美術部に入ってすぐのとき、似顔絵で描いたふわりの笑顔。あの笑顔に、胸がときめいてしまったのを思い出す。
そして今も、ふわりが見せてくれる色々な表情が、心を幸せで満たしてくれるのだ。
(佐藤さんを好きになって、本当に良かったな)
テツは心の中で呟き、シャーペンを走らせていった。
* * *
18時のチャイムが鳴り、部活の時間も終わりを迎えた。先輩達も模造紙を片付け終え、泉の前で4人揃って帰りの挨拶をする。
「じゃあ、みんなお疲れさま。次の活動は明後日だ」
「はい。お疲れさまでした」
それぞれがお辞儀をし、鞄を持って帰り支度をする。テツは筆記用具をしまおうとして、クリアファイルに入れておいた初風プレジャーパークのチケットを見つけた。
たしか、今日からナイトパレードをしているとのことだったが……。
(佐藤さんと一緒に行けないかな)
テツはチラリとふわりを見る。すると彼女は鞄を手に持ち、こちらに「一緒に帰ろう」と笑顔を向けていた。
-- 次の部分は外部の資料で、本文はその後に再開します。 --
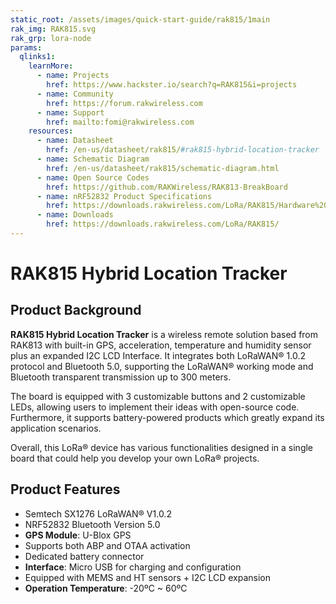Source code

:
 ```yaml
---
static_root: /assets/images/quick-start-guide/rak815/1main
rak_img: RAK815.svg
rak_grp: lora-node
params:
  qlinks1:
    learnMore:
      - name: Projects 
        href: https://www.hackster.io/search?q=RAK815&i=projects
      - name: Community
        href: https://forum.rakwireless.com
      - name: Support
        href: mailto:fomi@rakwireless.com
    resources:
      - name: Datasheet
        href: /en-us/datasheet/rak815/#rak815-hybrid-location-tracker
      - name: Schematic Diagram
        href: /en-us/datasheet/rak815/schematic-diagram.html
      - name: Open Source Codes
        href: https://github.com/RAKWireless/RAK813-BreakBoard
      - name: nRF52832 Product Specifications
        href: https://downloads.rakwireless.com/LoRa/RAK815/Hardware%20Specification/nRF52832_Product%20_Specification_v1.3.pdf
      - name: Downloads
        href: https://downloads.rakwireless.com/LoRa/RAK815/
---
```


# RAK815 Hybrid Location Tracker

<rk-img
  :src="`${$frontmatter.static_root}/rak815-overview.jpg`"
  width="75%"
  figure-number="1"
  caption="RAK815 Hybrid Location Tracker"
/>

## Product Background

**RAK815 Hybrid Location Tracker** is a wireless remote solution based from RAK813 with built-in GPS, acceleration, temperature and humidity sensor plus an expanded I2C LCD Interface. It integrates both LoRaWAN® 1.0.2 protocol and Bluetooth 5.0, supporting the LoRaWAN® working mode and Bluetooth transparent transmission up to 300 meters.

The board is equipped with 3 customizable buttons and 2 customizable LEDs, allowing users to implement their ideas with open-source code. Furthermore, it supports battery-powered products which greatly expand its application scenarios.

Overall, this LoRa® device has various functionalities designed in a single board that could help you develop your own LoRa® projects.

<rk-btn
  src="quick-start-guide.html"
  label="Setup your RAK815 Hybrid Location Tracker"
/>

<rk-quick-links :params="$page.frontmatter.params.qlinks1" />

## Product Features

- Semtech SX1276 LoRaWAN® V1.0.2
- NRF52832 Bluetooth Version 5.0
- **GPS Module**: U-Blox GPS
- Supports both ABP and OTAA activation
- Dedicated battery connector
- **Interface**: Micro USB for charging and configuration
- Equipped with MEMS and HT sensors + I2C LCD expansion
- **Operation Temperature**: -20ºC ~ 60ºC
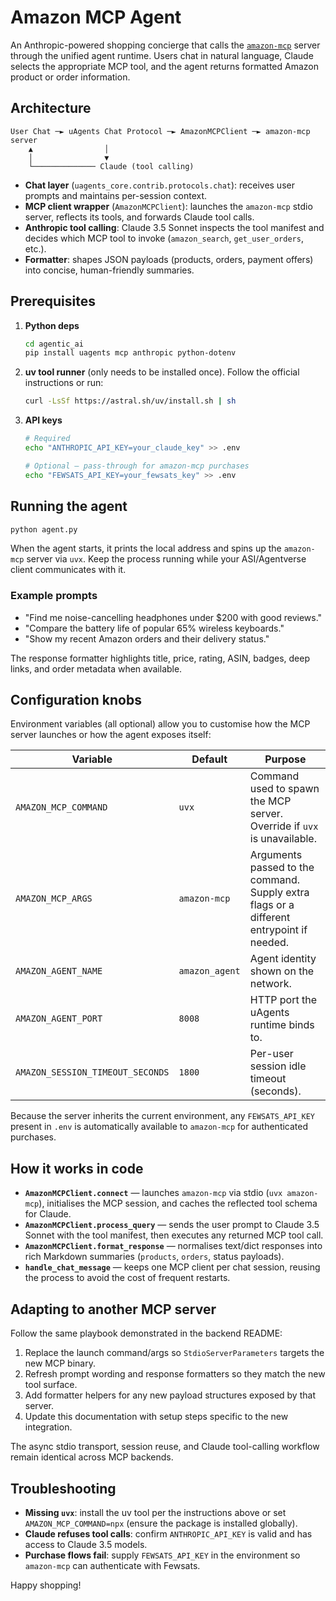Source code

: # Amazon MCP Agent

An Anthropic-powered shopping concierge that calls the [`amazon-mcp`](https://github.com/fewsats/amazon-mcp) server through the unified agent runtime. Users chat in natural language, Claude selects the appropriate MCP tool, and the agent returns formatted Amazon product or order information.

## Architecture

```
User Chat ─► uAgents Chat Protocol ─► AmazonMCPClient ─► amazon-mcp server
    ▲                │
    │                ▼
    └────────────── Claude (tool calling)
```

- **Chat layer** (`uagents_core.contrib.protocols.chat`): receives user prompts and maintains per-session context.
- **MCP client wrapper** (`AmazonMCPClient`): launches the `amazon-mcp` stdio server, reflects its tools, and forwards Claude tool calls.
- **Anthropic tool calling**: Claude 3.5 Sonnet inspects the tool manifest and decides which MCP tool to invoke (`amazon_search`, `get_user_orders`, etc.).
- **Formatter**: shapes JSON payloads (products, orders, payment offers) into concise, human-friendly summaries.

## Prerequisites

1. **Python deps**
   ```bash
   cd agentic_ai
   pip install uagents mcp anthropic python-dotenv
   ```
2. **uv tool runner** (only needs to be installed once). Follow the official instructions or run:
   ```bash
   curl -LsSf https://astral.sh/uv/install.sh | sh
   ```
3. **API keys**
   ```bash
   # Required
   echo "ANTHROPIC_API_KEY=your_claude_key" >> .env

   # Optional – pass-through for amazon-mcp purchases
   echo "FEWSATS_API_KEY=your_fewsats_key" >> .env
   ```

## Running the agent

```bash
python agent.py
```

When the agent starts, it prints the local address and spins up the `amazon-mcp` server via `uvx`. Keep the process running while your ASI/Agentverse client communicates with it.

### Example prompts

- "Find me noise-cancelling headphones under $200 with good reviews."
- "Compare the battery life of popular 65% wireless keyboards."
- "Show my recent Amazon orders and their delivery status."

The response formatter highlights title, price, rating, ASIN, badges, deep links, and order metadata when available.

## Configuration knobs

Environment variables (all optional) allow you to customise how the MCP server launches or how the agent exposes itself:

| Variable | Default | Purpose |
| -------- | ------- | ------- |
| `AMAZON_MCP_COMMAND` | `uvx` | Command used to spawn the MCP server. Override if `uvx` is unavailable. |
| `AMAZON_MCP_ARGS` | `amazon-mcp` | Arguments passed to the command. Supply extra flags or a different entrypoint if needed. |
| `AMAZON_AGENT_NAME` | `amazon_agent` | Agent identity shown on the network. |
| `AMAZON_AGENT_PORT` | `8008` | HTTP port the uAgents runtime binds to. |
| `AMAZON_SESSION_TIMEOUT_SECONDS` | `1800` | Per-user session idle timeout (seconds). |

Because the server inherits the current environment, any `FEWSATS_API_KEY` present in `.env` is automatically available to `amazon-mcp` for authenticated purchases.

## How it works in code

- **`AmazonMCPClient.connect`** — launches `amazon-mcp` via stdio (`uvx amazon-mcp`), initialises the MCP session, and caches the reflected tool schema for Claude.
- **`AmazonMCPClient.process_query`** — sends the user prompt to Claude 3.5 Sonnet with the tool manifest, then executes any returned MCP tool call.
- **`AmazonMCPClient.format_response`** — normalises text/dict responses into rich Markdown summaries (`products`, `orders`, status payloads).
- **`handle_chat_message`** — keeps one MCP client per chat session, reusing the process to avoid the cost of frequent restarts.

## Adapting to another MCP server

Follow the same playbook demonstrated in the backend README:

1. Replace the launch command/args so `StdioServerParameters` targets the new MCP binary.
2. Refresh prompt wording and response formatters so they match the new tool surface.
3. Add formatter helpers for any new payload structures exposed by that server.
4. Update this documentation with setup steps specific to the new integration.

The async stdio transport, session reuse, and Claude tool-calling workflow remain identical across MCP backends.

## Troubleshooting

- **Missing `uvx`**: install the uv tool per the instructions above or set `AMAZON_MCP_COMMAND=npx` (ensure the package is installed globally).
- **Claude refuses tool calls**: confirm `ANTHROPIC_API_KEY` is valid and has access to Claude 3.5 models.
- **Purchase flows fail**: supply `FEWSATS_API_KEY` in the environment so `amazon-mcp` can authenticate with Fewsats.

Happy shopping!
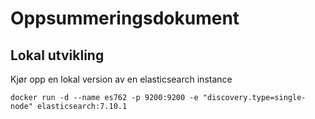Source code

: # Oppsummeringsdokument

## Lokal utvikling

Kjør opp en lokal version av en elasticsearch instance
```
docker run -d --name es762 -p 9200:9200 -e "discovery.type=single-node" elasticsearch:7.10.1
```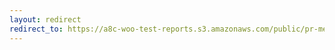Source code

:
 ```yaml
---
layout: redirect
redirect_to: https://a8c-woo-test-reports.s3.amazonaws.com/public/pr-merge/37614/e2e/index.html
---
```

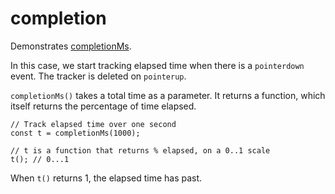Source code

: # completion

Demonstrates
[completionMs](https://clinth.github.io/ixfx/functions/Flow.completionMs.html).

In this case, we start tracking elapsed time when there is a `pointerdown`
event. The tracker is deleted on `pointerup`.

`completionMs()` takes a total time as a parameter. It returns a function, which
itself returns the percentage of time elapsed.

```
// Track elapsed time over one second
const t = completionMs(1000);

// t is a function that returns % elapsed, on a 0..1 scale
t(); // 0...1
```

When `t()` returns 1, the elapsed time has past.
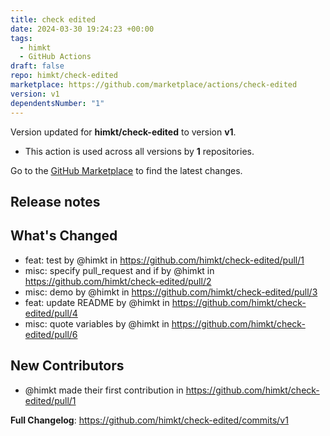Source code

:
 ```yaml
---
title: check edited
date: 2024-03-30 19:24:23 +00:00
tags:
  - himkt
  - GitHub Actions
draft: false
repo: himkt/check-edited
marketplace: https://github.com/marketplace/actions/check-edited
version: v1
dependentsNumber: "1"
---
```



Version updated for **himkt/check-edited** to version **v1**.
- This action is used across all versions by **1** repositories.

Go to the [GitHub Marketplace](https://github.com/marketplace/actions/check-edited) to find the latest changes.

## Release notes

## What's Changed
* feat: test by @himkt in https://github.com/himkt/check-edited/pull/1
* misc: specify pull_request and if by @himkt in https://github.com/himkt/check-edited/pull/2
* misc: demo by @himkt in https://github.com/himkt/check-edited/pull/3
* feat: update README by @himkt in https://github.com/himkt/check-edited/pull/4
* misc: quote variables by @himkt in https://github.com/himkt/check-edited/pull/6

## New Contributors
* @himkt made their first contribution in https://github.com/himkt/check-edited/pull/1

**Full Changelog**: https://github.com/himkt/check-edited/commits/v1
その笑顔を見た瞬間、やはり、ふわりともっと一緒にいたい──という思いが湧き上がるのだった。
テツは意を決して、口を開く。
「佐藤さん、もし、良かったら……デート、しない?」
デート、という単語に、ふわりの頬が紅潮する。まさか、テツからデートに誘われるなんて思わなかったのだ。だって、テツは昼からずっと何かを考え込んでいて……。
「いいの……?」
自分のことを、こうして優先してもらっていいのか分からない。
しかし、遠慮がちに尋ねるふわりに向かって、テツはこくりと頷くのだった。
「佐藤さんと一緒に、行きたい場所があるんだ。いい、かな?」
「う、うん! 一緒に行こう」
興奮気味に頷くふわりを見て、テツは頬を緩めながら彼女の手を引いた。
「よかった。じゃあ、行こう」
「え、これから?」
「うん、夜じゃなきゃダメなんだ」
「……」
──夜じゃなきゃダメな場所?
(も、もしかして、一気に関係が進んじゃったりとか!? 恋人がするような、あんなことやこんなこと……)
ふわりは真っ赤な顔で目を回した。
そんな彼女には気がつかずに、テツは嬉しそうな顔で柔らかい手を引いて歩いていったのだった。